Illinois Institute of Technology Project Earns $1.6 Million

Machine Learning


Shlomo Argamon and Kai Shu

Image: Shlomo Argamon and Kai Shu
opinion more

Credit: Illinois Institute of Technology

CHICAGO—May 18, 2023—Illinois Institute of Technology researchers have been awarded a $1.6 million contract to develop a breakthrough system for authentic author attribution and anonymization. The program, known as AUTHOR, promises to use natural language processing and machine learning to create a “stylistic fingerprint” for reliable identification, while also providing a robust solution for anonymization. Offers. With a wide range of applications, including counterintelligence, fighting misinformation, and even investigating the origins of ancient religious texts, the project represents a major advance in computational analysis.

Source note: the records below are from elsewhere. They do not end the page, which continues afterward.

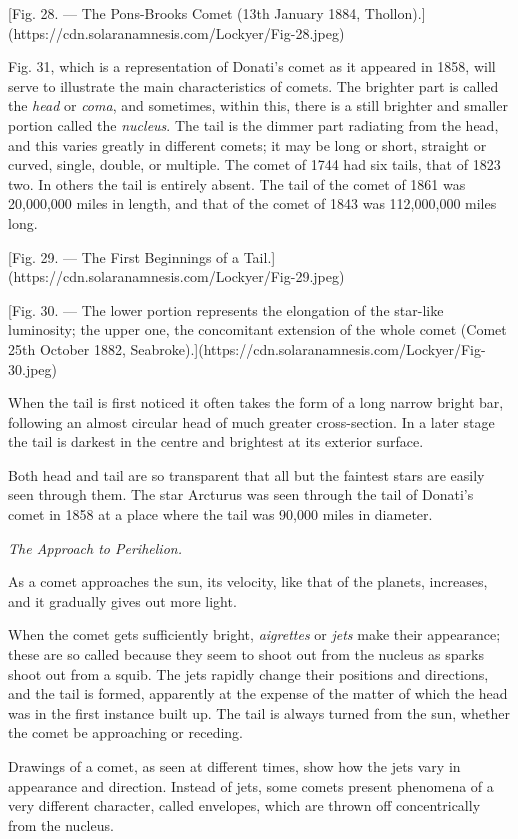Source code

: \documentclass[a4paper, 12pt, oneside, polutonikogreek, english]{article}
\begin{document}
[Fig. 28. --- The Pons-Brooks Comet (13th January 1884, Thollon).](https://cdn.solaranamnesis.com/Lockyer/Fig-28.jpeg)

Fig. 31, which is a representation of Donati's comet as it appeared in 1858, will serve to illustrate the main characteristics of comets. The brighter part is called the \emph{head} or \emph{coma}, and sometimes, within this, there is a still brighter and smaller portion called the \emph{nucleus}. The tail is the dimmer part radiating from the head, and this varies greatly in different comets; it may be long or short, straight or curved, single, double, or multiple. The comet of 1744 had six tails, that of 1823 two. In others the tail is entirely absent. The tail of the comet of 1861 was 20,000,000 miles in length, and that of the comet of 1843 was 112,000,000 miles long.

[Fig. 29. --- The First Beginnings of a Tail.](https://cdn.solaranamnesis.com/Lockyer/Fig-29.jpeg)

[Fig. 30. --- The lower portion represents the elongation of the star-like luminosity; the upper one, the concomitant extension of the whole comet (Comet 25th October 1882, Seabroke).](https://cdn.solaranamnesis.com/Lockyer/Fig-30.jpeg)

When the tail is first noticed it often takes the form of a long narrow bright bar, following an almost circular head of much greater cross-section. In a later stage the tail is darkest in the centre and brightest at its exterior surface.

Both head and tail are so transparent that all but the faintest stars are easily seen through them. The star Arcturus was seen through the tail of Donati's comet in 1858 at a place where the tail was 90,000 miles in diameter.

\emph{The Approach to Perihelion.}

As a comet approaches the sun, its velocity, like that of the planets, increases, and it gradually gives out more light.

When the comet gets sufficiently bright, \emph{aigrettes} or \emph{jets} make their appearance; these are so called because they seem to shoot out from the nucleus as sparks shoot out from a squib. The jets rapidly change their positions and directions, and the tail is formed, apparently at the expense of the matter of which the head was in the first instance built up. The tail is always turned from the sun, whether the comet be approaching or receding.

Drawings of a comet, as seen at different times, show how the jets vary in appearance and direction. Instead of jets, some comets present phenomena of a very different character, called envelopes, which are thrown off concentrically from the nucleus.
\end{document}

A joint project with Charles River Analytics, Rensselaer Polytechnic Institute, Aston University, and the Howard Brain Science Foundation, the project is an $11.3 million pool allocated by the Human Interpretable Attribution of Text using Underlying Structure (HIATUS) program at the National Academy of Sciences. received funding from Intelligence Advanced Research Projects Activity (IARPA), a research organization within the Office of the Director of National Intelligence.

AUTHOR (Text Attribution, and Attribution Impairment while Providing Human-Oriented Rationale) aims to accurately capture an author’s unique writing style through a sophisticated blend of natural language processing and machine learning. The project is led by Shlomo Argamon, Computer Science Professor and Dean of the Computer Science Department at the Illinois Institute of Technology, and Kaishu, Assistant Professor of Computer Science, Gladwin Development Committee Chair.

“There are many types of attribution tasks,” says Argamon, who has more than 25 years of research experience in the field. “One is when you have a particular author you want to identify in various texts. Another is when you have a particular text you want to attribute to one of many potential authors. It’s simply a matter of determining whether the texts were written by the same person.”

Argamon and Shu also aim to address the growing urgency caused by malicious online activity and machine-generated misinformation.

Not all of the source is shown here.